• WHAT YOU WILL DO: For the word "generalized", count the lines of the listing that contain it and give only the count.

• DATA EXCERPTS:
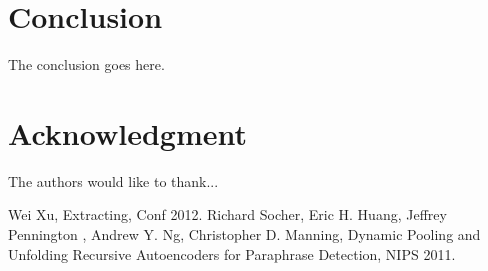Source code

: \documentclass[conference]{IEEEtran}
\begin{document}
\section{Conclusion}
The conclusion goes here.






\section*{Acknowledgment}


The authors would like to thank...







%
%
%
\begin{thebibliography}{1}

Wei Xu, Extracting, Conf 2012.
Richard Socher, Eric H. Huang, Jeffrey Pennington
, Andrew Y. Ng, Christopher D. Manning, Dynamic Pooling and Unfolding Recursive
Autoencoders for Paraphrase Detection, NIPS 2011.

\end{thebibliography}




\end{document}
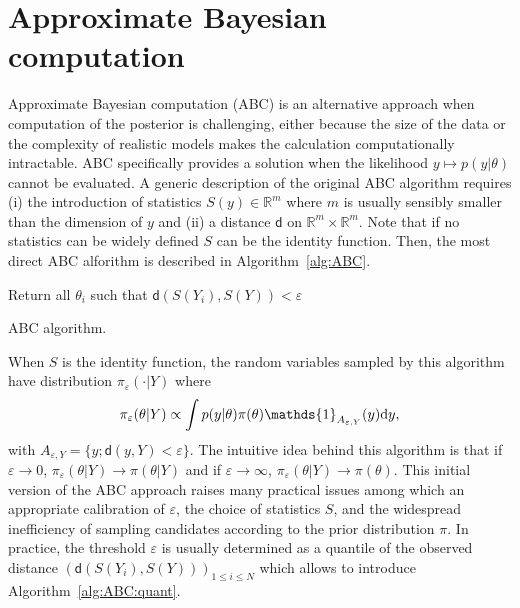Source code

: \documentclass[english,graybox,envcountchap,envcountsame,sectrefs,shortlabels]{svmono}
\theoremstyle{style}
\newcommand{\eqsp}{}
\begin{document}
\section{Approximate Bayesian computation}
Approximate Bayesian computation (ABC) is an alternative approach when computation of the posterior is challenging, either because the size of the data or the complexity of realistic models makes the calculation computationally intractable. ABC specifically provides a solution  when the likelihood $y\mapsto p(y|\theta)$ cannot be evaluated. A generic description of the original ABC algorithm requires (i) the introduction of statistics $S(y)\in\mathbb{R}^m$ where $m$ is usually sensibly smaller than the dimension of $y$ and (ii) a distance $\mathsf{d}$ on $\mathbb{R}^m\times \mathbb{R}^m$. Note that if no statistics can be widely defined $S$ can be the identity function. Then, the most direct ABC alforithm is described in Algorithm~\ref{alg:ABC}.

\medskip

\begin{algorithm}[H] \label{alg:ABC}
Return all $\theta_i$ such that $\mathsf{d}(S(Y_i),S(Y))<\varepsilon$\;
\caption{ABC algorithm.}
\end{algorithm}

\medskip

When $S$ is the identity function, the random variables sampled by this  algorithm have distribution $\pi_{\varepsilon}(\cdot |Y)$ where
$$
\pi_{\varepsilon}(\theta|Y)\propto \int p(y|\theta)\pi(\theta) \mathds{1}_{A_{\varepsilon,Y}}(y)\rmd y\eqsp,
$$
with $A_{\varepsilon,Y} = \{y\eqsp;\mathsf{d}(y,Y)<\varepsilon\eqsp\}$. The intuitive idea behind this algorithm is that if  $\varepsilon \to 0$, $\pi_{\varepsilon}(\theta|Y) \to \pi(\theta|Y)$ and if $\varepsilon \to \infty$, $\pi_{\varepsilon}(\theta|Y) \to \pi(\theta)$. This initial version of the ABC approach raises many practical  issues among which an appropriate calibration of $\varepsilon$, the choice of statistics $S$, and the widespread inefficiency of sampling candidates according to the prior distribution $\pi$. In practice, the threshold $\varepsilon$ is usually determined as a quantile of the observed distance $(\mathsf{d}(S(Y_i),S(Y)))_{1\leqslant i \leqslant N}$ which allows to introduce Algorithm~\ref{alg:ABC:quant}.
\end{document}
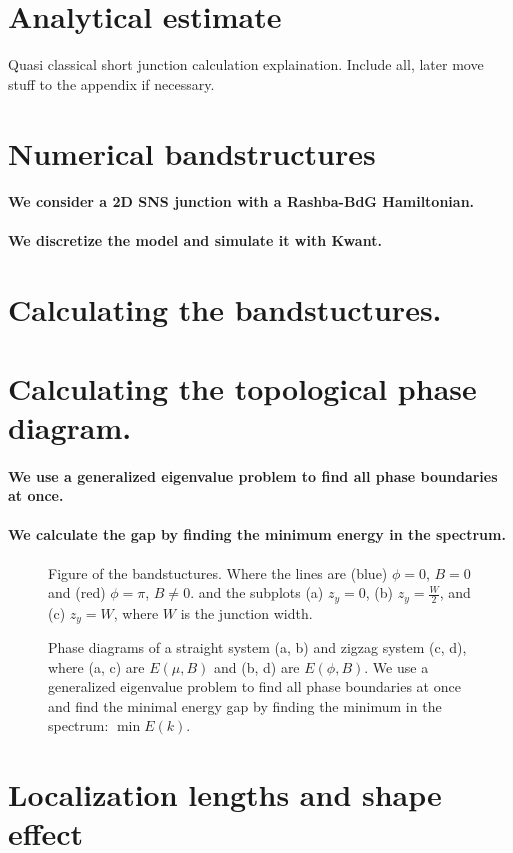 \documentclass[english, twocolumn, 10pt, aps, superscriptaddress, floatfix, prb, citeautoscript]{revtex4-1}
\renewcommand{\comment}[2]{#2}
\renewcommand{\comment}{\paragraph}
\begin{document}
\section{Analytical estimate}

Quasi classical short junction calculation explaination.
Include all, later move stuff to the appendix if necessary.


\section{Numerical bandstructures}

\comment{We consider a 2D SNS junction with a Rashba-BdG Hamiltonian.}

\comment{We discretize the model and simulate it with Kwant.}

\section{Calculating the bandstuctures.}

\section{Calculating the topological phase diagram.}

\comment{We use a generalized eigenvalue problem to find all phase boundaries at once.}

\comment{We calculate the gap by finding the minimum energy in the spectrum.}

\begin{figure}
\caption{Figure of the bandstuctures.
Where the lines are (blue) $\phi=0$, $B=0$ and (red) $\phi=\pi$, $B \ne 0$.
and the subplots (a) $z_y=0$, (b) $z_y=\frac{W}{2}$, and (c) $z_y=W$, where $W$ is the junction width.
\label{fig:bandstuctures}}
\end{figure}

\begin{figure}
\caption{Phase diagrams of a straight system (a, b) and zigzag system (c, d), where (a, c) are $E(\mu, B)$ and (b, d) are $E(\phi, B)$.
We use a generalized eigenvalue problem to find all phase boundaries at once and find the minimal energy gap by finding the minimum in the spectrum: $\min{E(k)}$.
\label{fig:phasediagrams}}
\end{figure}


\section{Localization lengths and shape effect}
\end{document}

• EXERCISE SOLUTION: 2